Apakah ini yang dinamakan ngelem?? Ah, aku sudah tahu istilah itu. Tapi aku baru
menemui orang yang melakukannya di depan mataku sendiri. Remaja pula. Aaah,
miris… apalagi ketika aku mengingat penjelasan dari temanku ketika aku
lontarkan pertanyaan yang membuatku penasaran “kenapa dia ngelem??”. “karena
untuk menahan lapar”. Aku tertegun. Ku cari lagi sosok remaja itu dengan
mataku. Dan perang batin di mulai.
“kenapa dia ngelem??”
“untuk menahan lapar”
“……………………………………………”
Apakah dia selalu kelaparan??
Sehingga dia melakukan itu?? Aaaaaaaa, air mataku mengalir.. lihatlah aku
sekarang, kadang aku sering mengeluh dengan kehidupanku yang sekarang yang
berbeda dengan orang lain yang serba kecukupan. Kuusap airmataku dengan
pura-pura menguap panjang..
Dan mataku menemukan pemandangan
lain. Orang-orang kumuh yang tiduran di taman sebelah Caheum.

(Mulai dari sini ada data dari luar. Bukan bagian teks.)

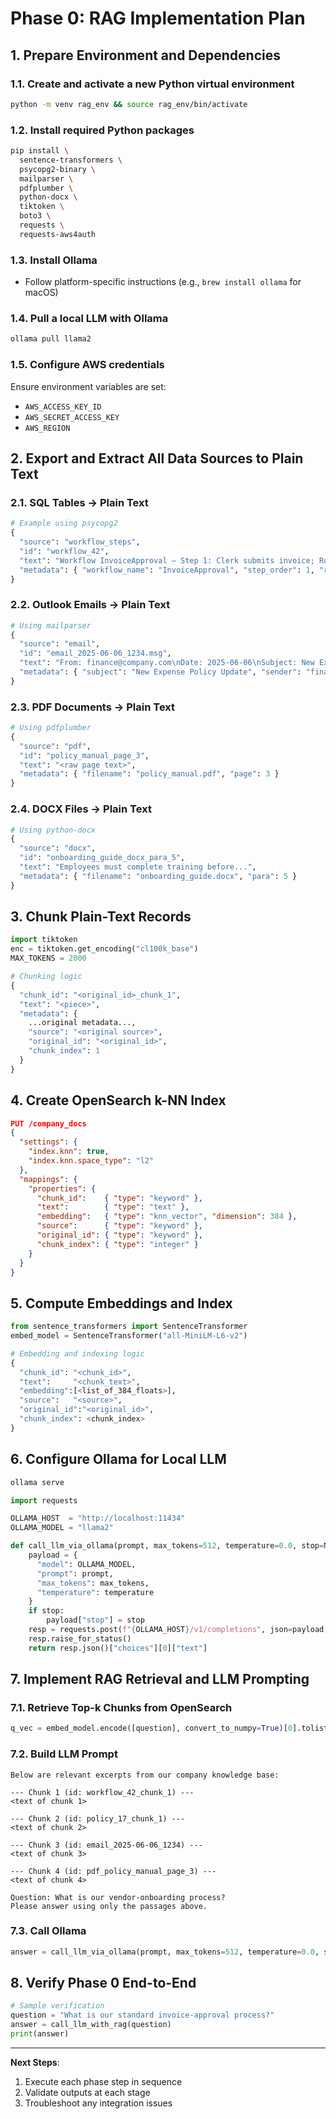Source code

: # Phase 0: RAG Implementation Plan

## 1. Prepare Environment and Dependencies

### 1.1. Create and activate a new Python virtual environment

```bash
python -m venv rag_env && source rag_env/bin/activate
```

### 1.2. Install required Python packages

```bash
pip install \
  sentence-transformers \
  psycopg2-binary \
  mailparser \
  pdfplumber \
  python-docx \
  tiktoken \
  boto3 \
  requests \
  requests-aws4auth
```

### 1.3. Install Ollama

- Follow platform-specific instructions (e.g., `brew install ollama` for macOS)

### 1.4. Pull a local LLM with Ollama

```bash
ollama pull llama2
```

### 1.5. Configure AWS credentials

Ensure environment variables are set:

- `AWS_ACCESS_KEY_ID`
- `AWS_SECRET_ACCESS_KEY`
- `AWS_REGION`

## 2. Export and Extract All Data Sources to Plain Text

### 2.1. SQL Tables → Plain Text

```python
# Example using psycopg2
{
  "source": "workflow_steps",
  "id": "workflow_42",
  "text": "Workflow InvoiceApproval – Step 1: Clerk submits invoice; Role: Clerk.",
  "metadata": { "workflow_name": "InvoiceApproval", "step_order": 1, "role": "Clerk" }
}
```

### 2.2. Outlook Emails → Plain Text

```python
# Using mailparser
{
  "source": "email",
  "id": "email_2025-06-06_1234.msg",
  "text": "From: finance@company.com\nDate: 2025-06-06\nSubject: New Expense Policy Update\n\nHello team, please note...",
  "metadata": { "subject": "New Expense Policy Update", "sender": "finance@company.com", "date": "2025-06-06" }
}
```

### 2.3. PDF Documents → Plain Text

```python
# Using pdfplumber
{
  "source": "pdf",
  "id": "policy_manual_page_3",
  "text": "<raw page text>",
  "metadata": { "filename": "policy_manual.pdf", "page": 3 }
}
```

### 2.4. DOCX Files → Plain Text

```python
# Using python-docx
{
  "source": "docx",
  "id": "onboarding_guide_docx_para_5",
  "text": "Employees must complete training before...",
  "metadata": { "filename": "onboarding_guide.docx", "para": 5 }
}
```

## 3. Chunk Plain-Text Records

```python
import tiktoken
enc = tiktoken.get_encoding("cl100k_base")
MAX_TOKENS = 2000

# Chunking logic
{
  "chunk_id": "<original_id>_chunk_1",
  "text": "<piece>",
  "metadata": {
    ...original metadata...,
    "source": "<original source>",
    "original_id": "<original_id>",
    "chunk_index": 1
  }
}
```

## 4. Create OpenSearch k-NN Index

```json
PUT /company_docs
{
  "settings": {
    "index.knn": true,
    "index.knn.space_type": "l2"
  },
  "mappings": {
    "properties": {
      "chunk_id":    { "type": "keyword" },
      "text":        { "type": "text" },
      "embedding":   { "type": "knn_vector", "dimension": 384 },
      "source":      { "type": "keyword" },
      "original_id": { "type": "keyword" },
      "chunk_index": { "type": "integer" }
    }
  }
}
```

## 5. Compute Embeddings and Index

```python
from sentence_transformers import SentenceTransformer
embed_model = SentenceTransformer("all-MiniLM-L6-v2")

# Embedding and indexing logic
{
  "chunk_id": "<chunk_id>",
  "text":     "<chunk_text>",
  "embedding":[<list_of_384_floats>],
  "source":   "<source>",
  "original_id":"<original_id>",
  "chunk_index": <chunk_index>
}
```

## 6. Configure Ollama for Local LLM

```bash
ollama serve
```

```python
import requests

OLLAMA_HOST  = "http://localhost:11434"
OLLAMA_MODEL = "llama2"

def call_llm_via_ollama(prompt, max_tokens=512, temperature=0.0, stop=None):
    payload = {
      "model": OLLAMA_MODEL,
      "prompt": prompt,
      "max_tokens": max_tokens,
      "temperature": temperature
    }
    if stop:
        payload["stop"] = stop
    resp = requests.post(f"{OLLAMA_HOST}/v1/completions", json=payload, timeout=60)
    resp.raise_for_status()
    return resp.json()["choices"][0]["text"]
```

## 7. Implement RAG Retrieval and LLM Prompting

### 7.1. Retrieve Top-k Chunks from OpenSearch

```python
q_vec = embed_model.encode([question], convert_to_numpy=True)[0].tolist()
```

### 7.2. Build LLM Prompt

```
Below are relevant excerpts from our company knowledge base:

--- Chunk 1 (id: workflow_42_chunk_1) ---
<text of chunk 1>

--- Chunk 2 (id: policy_17_chunk_1) ---
<text of chunk 2>

--- Chunk 3 (id: email_2025-06-06_1234) ---
<text of chunk 3>

--- Chunk 4 (id: pdf_policy_manual_page_3) ---
<text of chunk 4>

Question: What is our vendor-onboarding process?
Please answer using only the passages above.
```

### 7.3. Call Ollama

```python
answer = call_llm_via_ollama(prompt, max_tokens=512, temperature=0.0, stop=["\n\n"])
```

## 8. Verify Phase 0 End-to-End

```python
# Sample verification
question = "What is our standard invoice-approval process?"
answer = call_llm_with_rag(question)
print(answer)
```

---

**Next Steps**:

1. Execute each phase step in sequence
2. Validate outputs at each stage
3. Troubleshoot any integration issues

Tak habis kata yang ku ceritakan
mengenai tempat yang satu ini…
Laju angkot caheum-ciroyom pun
harus terhambat dengan banyaknya lampu merah di Bandung. Hah! Lama!
Tapi, ketika aku perhatikan, ketika
lampu merah, banyak sekali yang menyerbu jalanan. Pengamen, pedagang asongan,
pembersih kaca mobil, penjaja Koran, dan lainnya. Yaa, aku baru sadar. Lihatlah
ketika kita sering menganggap lampu merah sebagai penghambat, ternyata ada juga
yang menganggap lampu merah sebagai sarana mereka mendapatkan sesuap nasi.
Bahkan kalau bisa, mungkin mereka ingin kalau setiap 5 detik sekali lampu
merah. Agar suara mereka laku, agar dagangan mereka habis, agar jasa yang
mereka tawarkan menjadi kepingan uang. Miris sekali dunia ini.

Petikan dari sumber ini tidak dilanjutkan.